Floatation Costs and Investment Banking

Whenever companies need to raise money by accessing the public markets, they have to use the services of investment banks. This is because investment bankers have a readymade network which they use to sell securities to the general public. Investment banks are the central character for a company if it needs to go public. It has to use many other intermediaries, such as lawyers and accountants as well. However, investment bankers play the biggest role. Now, all these intermediaries charge a cost to the firm to help them raise money from the public markets. These costs as called floatation costs. In this article, we will have a closer look at what floatation costs are and how they impact the capital-raising process.

What are Floatation Costs?

As mentioned above, floatation costs are the cost of floating a public issue. In simple words, it includes all the fees, commissions, and brokerages that are paid to intermediaries such as investment bankers, lawyers, accountants, and anyone else who helps take the company public. The principles of accounting dictate that when an asset is purchased, the cost of acquiring and installing the asset should also be capitalized. Similarly, when a company undertakes a long term liability, the cost for undertaking the same is also often added to the liability itself.

Let’s understand this with the help of an example. Let’s say that a company wants to raise $100 million from a public issue. However, in order to do so, they will have to incur an overall cost of 5% of the net issue. This means that in order to receive $100 million of the proceeds, they will have to raise a total of $105 million. In this example, $105 million is called the gross receipts, $5 million is called the floatation cost, and $100 million is the net proceed to the company.

The net proceeds form a huge portion of the net worth of the company. Hence, in a way, private companies have to pay a percentage of their post-money valuation to the investment banker.

Why do Floatation Costs Vary so Much?

There is no fixed fee for floatation costs. It can vary from as little as 2% of the gross receipts of the issue to as much as 8% of the gross receipts. Now, as already mentioned above, the gross receipts are huge sums of money. Hence, the difference between 2% and 8% can be millions of dollars. This brings up the question about why floatation costs vary so much amongst different issues.

The floatation costs are a reflection of the assumed difficulty in selling the securities. For instance, if the selling company is well known and already has a positive image, then the floatation costs are low. On the other hand, if the company is relatively new and investors have no knowledge about the business of the firm, then the floatation costs are high. Hence, floatation costs vary based on several factors such as market timing, the financial performance of the company, the industry to which the company belongs, etc. Some people believe that the floatation costs of debt are lower as compared to the floatation costs of equity. However, that may not always be the case.

Floatation Costs and Cost of Capital

Floatation costs involve significant amounts of money. Also, the benefit of the money raised accrues for many years. Hence, it would be wrong to expense the costs in the same year. Instead, the costs have to be amortized over a number of years. However, floatation costs also affect the return on investment. For example, if the company generates $10.5 million from the utilization of $100 million funds, it cannot claim a 10.5% return.
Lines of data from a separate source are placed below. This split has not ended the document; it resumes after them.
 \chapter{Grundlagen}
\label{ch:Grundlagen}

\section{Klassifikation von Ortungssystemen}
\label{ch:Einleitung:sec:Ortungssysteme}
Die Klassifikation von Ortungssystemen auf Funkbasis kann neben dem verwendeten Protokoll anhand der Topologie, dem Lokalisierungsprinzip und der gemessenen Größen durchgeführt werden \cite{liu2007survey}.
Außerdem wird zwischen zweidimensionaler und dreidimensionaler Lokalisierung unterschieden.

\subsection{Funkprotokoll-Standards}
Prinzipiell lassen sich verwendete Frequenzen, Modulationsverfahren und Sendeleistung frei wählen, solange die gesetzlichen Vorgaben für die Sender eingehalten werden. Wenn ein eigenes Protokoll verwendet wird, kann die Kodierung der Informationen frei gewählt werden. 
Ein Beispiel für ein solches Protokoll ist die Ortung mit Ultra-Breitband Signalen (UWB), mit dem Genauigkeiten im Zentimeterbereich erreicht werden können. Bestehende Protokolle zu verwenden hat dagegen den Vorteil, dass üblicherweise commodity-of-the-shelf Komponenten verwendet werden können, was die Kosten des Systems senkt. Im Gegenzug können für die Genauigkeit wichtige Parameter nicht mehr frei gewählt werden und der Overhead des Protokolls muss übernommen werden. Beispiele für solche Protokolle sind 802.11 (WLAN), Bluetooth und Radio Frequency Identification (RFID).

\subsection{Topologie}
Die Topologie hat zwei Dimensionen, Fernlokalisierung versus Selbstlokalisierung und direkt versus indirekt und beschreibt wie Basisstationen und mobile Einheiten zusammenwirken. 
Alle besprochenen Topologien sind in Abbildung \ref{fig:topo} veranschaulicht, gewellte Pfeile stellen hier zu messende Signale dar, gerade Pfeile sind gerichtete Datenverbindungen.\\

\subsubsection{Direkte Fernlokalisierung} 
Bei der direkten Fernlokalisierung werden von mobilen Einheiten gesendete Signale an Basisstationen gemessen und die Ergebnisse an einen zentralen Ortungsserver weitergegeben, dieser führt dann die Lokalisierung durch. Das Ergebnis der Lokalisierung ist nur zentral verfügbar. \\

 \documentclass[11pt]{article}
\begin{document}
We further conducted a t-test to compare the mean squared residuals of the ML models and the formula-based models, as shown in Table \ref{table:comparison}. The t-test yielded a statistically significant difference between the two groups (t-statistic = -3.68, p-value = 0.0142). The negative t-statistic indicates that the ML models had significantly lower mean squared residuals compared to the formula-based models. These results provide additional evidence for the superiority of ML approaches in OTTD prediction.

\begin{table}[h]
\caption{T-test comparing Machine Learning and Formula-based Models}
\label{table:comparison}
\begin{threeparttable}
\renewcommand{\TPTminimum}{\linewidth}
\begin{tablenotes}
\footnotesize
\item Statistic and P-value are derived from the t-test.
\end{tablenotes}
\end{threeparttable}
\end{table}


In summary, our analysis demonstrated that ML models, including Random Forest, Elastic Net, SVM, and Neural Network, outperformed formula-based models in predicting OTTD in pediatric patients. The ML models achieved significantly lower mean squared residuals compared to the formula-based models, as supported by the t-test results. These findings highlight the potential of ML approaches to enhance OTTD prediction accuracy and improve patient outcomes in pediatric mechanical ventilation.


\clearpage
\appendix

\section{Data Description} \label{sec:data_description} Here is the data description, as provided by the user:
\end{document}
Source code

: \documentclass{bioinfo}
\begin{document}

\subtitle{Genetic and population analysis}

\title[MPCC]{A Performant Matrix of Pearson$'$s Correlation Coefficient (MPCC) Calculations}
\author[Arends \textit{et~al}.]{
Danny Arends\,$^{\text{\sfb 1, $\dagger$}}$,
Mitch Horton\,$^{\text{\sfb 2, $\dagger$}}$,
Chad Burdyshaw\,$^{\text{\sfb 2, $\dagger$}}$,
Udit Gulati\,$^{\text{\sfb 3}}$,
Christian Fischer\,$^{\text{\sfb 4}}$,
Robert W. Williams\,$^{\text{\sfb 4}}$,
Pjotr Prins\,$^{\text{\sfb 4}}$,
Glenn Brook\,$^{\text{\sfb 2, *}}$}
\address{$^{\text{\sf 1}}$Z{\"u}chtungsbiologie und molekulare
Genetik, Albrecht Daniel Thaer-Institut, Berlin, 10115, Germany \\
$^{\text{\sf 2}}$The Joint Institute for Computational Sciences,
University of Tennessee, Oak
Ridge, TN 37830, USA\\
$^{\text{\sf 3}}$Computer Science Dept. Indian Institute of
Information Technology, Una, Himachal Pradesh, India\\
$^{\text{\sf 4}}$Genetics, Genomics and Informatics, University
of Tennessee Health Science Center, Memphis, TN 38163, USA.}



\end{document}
This is because the gross amount raised is $105 million. The floatation costs also need to be taken into account, and this reduces the return on equity to 10%.

Companies also have to take floatation costs into account while doing capital budgeting. They do it in one of the two ways:

One of the ways is to include the floatation cost while calculating the weighted average cost of capital. This approach assumes that the floatation costs are affecting the different components of capital in the same proportion as they form part of the total capital. Also, this calculation does not take into account the fact that floatation costs are a one time expense. They end up unnecessarily inflating the cost of capital in the long run. Viable projects are likely to be rejected if an artificially inflated cost of capital is used in the capital budgeting process.

The other way is to calculate the dollar value of the floatation cost and then reduce it from the net present value, which is calculated as a result of the capital budgeting exercise. This approach is more accurate since it assumes that floatation costs are being paid upfront, which they actually are.

The bottom line is that floatation costs are an important expense for the company raising capital. They are an important source of income for the investment bank. Floatation costs might be the single largest source of income for investment banks all around the world.